How Often We "Do this..."
I was asked how often our congregation celebrated the Lord's Supper, and I said that we generally commune five times a year: once each quarter, plus Maundy Thursday evening. When I have had this discussion on previous occasions with other evangelical pastors, they usually reply that their church celebrated on the first Sunday of each month. So, in short, I am taking up the rear with regards to 21st century sacramental practice. I believe that the advice given to Calvin by the Genevan Town fathers to follow Zwingli's pattern of quarterly communion to be sound counsel, in that it prevents the sacrament from becoming the thin edge of the wedge of liturgicalism and sacramentalism, and also prevents the Lord's Supper from losing its profundity through overuse - i.e., familiarity breads, if not contempt, perhaps rather apathy.

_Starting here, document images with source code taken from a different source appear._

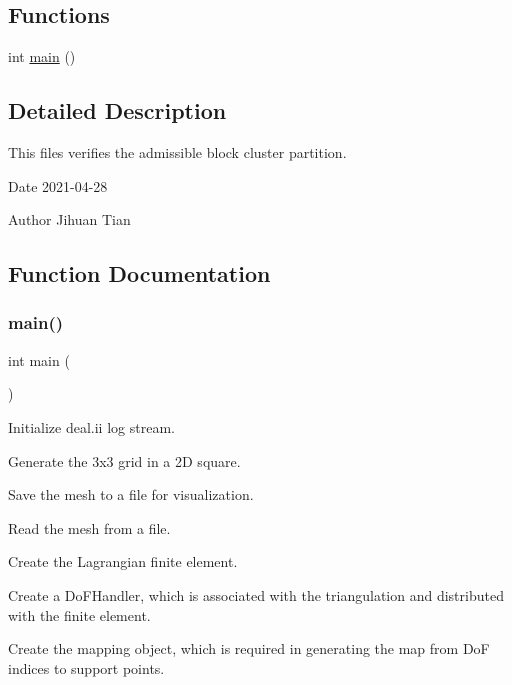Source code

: \subsection*{Functions}
\begin{DoxyCompactItemize}
\item 
int \hyperlink{block-cluster-tree_8cc_ae66f6b31b5ad750f1fe042a706a4e3d4}{main} ()
\end{DoxyCompactItemize}


\subsection{Detailed Description}
This files verifies the admissible block cluster partition. 

\begin{DoxyDate}{Date}
2021-\/04-\/28 
\end{DoxyDate}
\begin{DoxyAuthor}{Author}
Jihuan Tian 
\end{DoxyAuthor}


\subsection{Function Documentation}
\mbox{\label{block-cluster-tree_8cc_ae66f6b31b5ad750f1fe042a706a4e3d4}} 
\subsubsection{\texorpdfstring{main()}{main()}}
{\footnotesize\ttfamily int main (\begin{DoxyParamCaption}{ }\end{DoxyParamCaption})}

Initialize deal.\+ii log stream.

Generate the 3x3 grid in a 2D square.

Save the mesh to a file for visualization.

Read the mesh from a file.

Create the Lagrangian finite element.

Create a Do\+F\+Handler, which is associated with the triangulation and distributed with the finite element.

Create the mapping object, which is required in generating the map from DoF indices to support points.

Let me confess that I have never appreciated Calvin's views on the sacraments, they seem to be insufficiently distanced at times from Romanism. Weekly communion aside, several of Calvin's descriptions of what occurs in the Lord's Supper sound awfully realistic, i.e., hinting at a physical presence of Christ in the bread and wine. In Book IV of the Institutes, Calvin writes, "First, the signs are bread and wine, which represent for us the invisible food that we receive from the flesh and blood of Christ" (17.2). "In this Sacrament we have such a full witness of all these things that we must certainly consider them as if Christ here present were himself set before our eyes and touched by our hands" (17.3). "For he in some measure renews, or rather continues, the covenant which he once for all ratified with his blood...whenever he proffers that sacred blood for us to taste" (17.1).
One could sum up Calvin's view of the Supper in the two Latin words he loved, Sursum corda - we are lifted up to heaven and fed at Christ's table. Now I find that a bit mystical and mystifying, frankly, having never experienced anything of the sort myself. I appreciate the Supper as a memorial of Christ's atoning death on my behalf, and enjoy the physical reenactment of proclaiming the Lord's death until he comes. But I am uncomfortable with language which speaks of the Lord's Supper as more than a memorial, more than a sign and seal of our faith. When we say the sacraments are "means of grace," we must understand that in a Reformed Protestant way: that we are blessed, strengthened, and encouraged by the sign of the Supper, and not as recipients of some extra measure of some measurable degree of grace (which is sheer sacramentalism - i.e., grace being the agent of our justification via the sacraments). Zwingli was correct to be nervous about such things, and I am surprised Calvin wasn't, given his statement that our hearts are "factories of idols." Zwingli emphasized remembrance, but also thanksgiving (eucharist), which I prefer to Calvin's mystical communication of Christ in the sign itself.
So I will remain in the rear of this movement to celebrate communion more often. B.A. Gerrish has noted that for Calvin, the Lord's Supper was an offer of the gospel, but for Zwingli it was an act of remembrance and thanskgiving. Both views are Reformed, both views are evangelical, and both views complement and even guard each other from the sinful inclinations of the human heart.